05 · Ideas to Build

Ideas to build.

Not built—yet. Architectures I’ve worked through end to end, with the business case already made. The difference from the shipped work: these live in my head, not in production.

01 devops · review throughput

Lineage-driven blast-radius review

Draft
Thesis

Change a key table and you can’t see the downstream blast radius — a known unknown.

Build

Column-level lineage makes the before/after impact analysis tractable — one AI-assisted pass.

Value

Review pipelines you’re only adjacent to, with confidence — not chasing every unknown.

  • dbt Fusion
  • column lineage
  • auto-tests
  • AI review

The problem

Simple, well-documented pipelines aren’t scary to review. Changes to high-leverage tables with known unknowns are. A logic change’s impact across the downstream population is unknown: did the code quietly assume a scenario that never happens, when it’s actually real? Is the field or row being added or removed relevant to some other downstream calculation — and did that calculation account for it?
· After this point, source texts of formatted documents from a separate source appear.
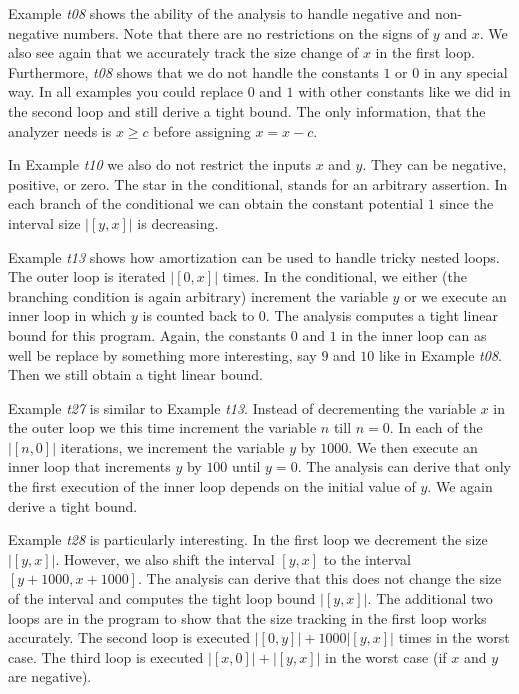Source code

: \documentclass{sigplanconf}
\begin{document}
{Example \emph{t08} shows the ability of the analysis to handle
negative and non-negative numbers.  Note that there are no
restrictions on the signs of $y$ and $x$.  We also see again that we
accurately track the size change of $x$ in the first loop.
Furthermore, \emph{t08} shows that we do not handle the constants $1$
or $0$ in any special way.  In all examples you could replace $0$ and
$1$ with other constants like we did in the second loop and still
derive a tight bound.  The only information, that the analyzer needs
is $x \geq c$ before assigning $x = x - c$.

In Example \emph{t10} we also do not restrict the inputs $x$ and $y$.
They can be negative, positive, or zero.  The star {\tt *} in the
conditional, stands for an arbitrary assertion.  In each branch of the
conditional we can obtain the constant potential $1$ since the interval
size $|[y,x]|$ is decreasing.

Example \emph{t13} shows how amortization can be used to handle tricky
nested loops.  The outer loop is iterated $|[0,x]|$ times.  In the
conditional, we either (the branching condition is again arbitrary)
increment the variable $y$ or we execute an inner loop in which $y$ is
counted back to $0$.  The analysis computes a tight linear bound for
this program.  Again, the constants $0$ and $1$ in the inner loop can
as well be replace by something more interesting, say $9$ and $10$
like in Example \emph{t08}.  Then we still obtain a tight linear
bound.

Example \emph{t27} is similar to Example \emph{t13}.  Instead of
decrementing the variable $x$ in the outer loop we this time increment
the variable $n$ till $n = 0$.  In each of the $|[n,0]|$ iterations,
we increment the variable $y$ by $1000$.  We then execute an inner
loop that increments $y$ by $100$ until $y=0$.  The analysis can
derive that only the first execution of the inner loop depends on the
initial value of $y$.  We again derive a tight bound.

Example \emph{t28} is particularly interesting.  In the first loop we
decrement the size $|[y,x]|$.  However, we also shift the interval
$[y,x]$ to the interval $[y+1000,x+1000]$.  The analysis can derive
that this does not change the size of the interval and computes the
tight loop bound $|[y,x]|$.  The additional two loops are in the
program to show that the size tracking in the first loop works
accurately.  The second loop is executed $|[0,y]| + 1000|[y,x]|$ times
in the worst case.  The third loop is executed $|[x,0]| + |[y,x]|$ in
the worst case (if $x$ and $y$ are negative).

}
\end{document}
The pain runs the whole value chain. Developers ship with less confidence and spend more time tracing paths, still leaving unknowns. Reviewers face the same choice — investigate, or accept the risk. Bad code slips through wherever safeguards are thin. And the strategic cost is bigger: low trust in AI-generated code plus long reviews means AI development isn’t even allowed in some circles.

The build

Detailed before/after analysis of how the shape of downstream features changes isn’t widely done at a fine level — and table-level lineage can’t do it, because one table can feed thousands of fields. Column-level lineage (a dbt Fusion–style engine) makes the targeted query feasible: analyze just the impacted paths. Then bring all the pieces — lineage, encoded standards, automatic tests, AI review — together in one PR workflow. Third-party tools can be parts of it; the value is having everything in one place to maximize review throughput.

Why it's not built yet

A Fusion-style column-lineage engine isn’t readily accessible yet. And this kind of work always reads as a nice-to-have, so it drops down the backlog when there’s no clear path and the development effort isn’t scoped.

Where it comes from

The real goal was empowering a team to review code for pipelines they’re only adjacent to. Standards, process, AI support, and automatic tests all help gauge expected results versus actual — and at least ensure due diligence was done. On fast-iterating, complex codebases the gain compounds; hard to put a clean number on it, but it could be 2x or more.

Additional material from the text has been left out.